What We Talk About When We Talk About Crime: An upcoming paperback original from NHE

We are thrilled to be publishing a new paperback original this September: What We Talk About When We Talk About Crime by Jennifer Fleetwood.

Over the past few decades, there has been a remarkable rise in the number of people who speak publicly about their experience of crime. These personal accounts used to be confined to the police station and the courtroom, but today bookshops heave with autobiographies and biographies of prisoners, criminals, police and barristers – from The Secret Barrister to Mindhunter – while streaming platforms host hours of content about serial killers, death-row residents, vigilantes and gang members.

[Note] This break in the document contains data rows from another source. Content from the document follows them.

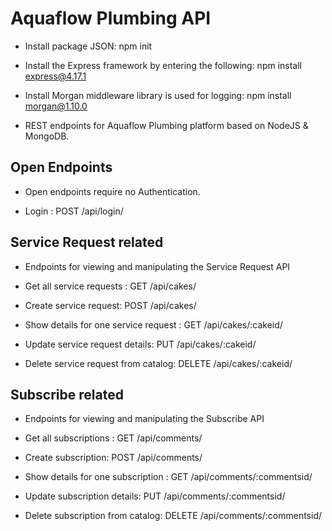 # Aquaflow Plumbing API

- Install package JSON: npm init
- Install the Express framework by entering the following: npm install express@4.17.1
- Install Morgan middleware library is used for logging: npm install morgan@1.10.0

- REST endpoints for Aquaflow Plumbing platform based on NodeJS & MongoDB.

## Open Endpoints
- Open endpoints require no Authentication.

- Login : POST /api/login/

## Service Request related
- Endpoints for viewing and manipulating the Service Request API

- Get all service requests : GET /api/cakes/
- Create service request: POST /api/cakes/
- Show details for one service request : GET /api/cakes/:cakeid/
- Update service request details: PUT /api/cakes/:cakeid/
- Delete service request from catalog: DELETE /api/cakes/:cakeid/

## Subscribe related
- Endpoints for viewing and manipulating the Subscribe API

- Get all subscriptions : GET /api/comments/
- Create subscription: POST /api/comments/
- Show details for one subscription : GET /api/comments/:commentsid/
- Update subscription details: PUT /api/comments/:commentsid/
- Delete subscription from catalog: DELETE /api/comments/:commentsid/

Podcasts such as Criminal and Serial have also hugely contributed to the popularity of the genre.

About the book and our appetite for true crime

Why has our appetite for true crime, and first-person accounts become so insatiable? British criminologist Jennifer Fleetwood is fascinated by our culture’s seeming obsession with hearing people speak about crime, and in What We Talk About When We Talk About Crime she draws eclectically on criminology, cultural studies and sociology for an in-depth and original exploration. With a wealth of specialist knowledge and experience to share with the general reader, this is not a ‘commercial’ crime book, but rather an insightful dive into the subject of true crime and crime narratives.

Examining seven high-profile crime stories – including Howard Marks’s outlandish autobiography Mr Nice, Shamima Begum’s controversial Times interview, Prince Andrew’s disastrous Newsnight appearance, the shocking revelations in The Real Mo Farah, and Myra Hindley’s unpublished prison letters – Fleetwood sheds light on a subject that affects us all, yet is usually only discussed in academic circles in such detail.

About the author

Jennifer Fleetwood is a Senior Lecturer in Criminology at the University of Goldsmiths, London. Her previous research monograph Drug Mules: Women in the International Cocaine Trade (Palgrave MacMillan, 2014) won the British Society of Criminology best book award in 2015. She has written for Vice, the Conversation and the Independent.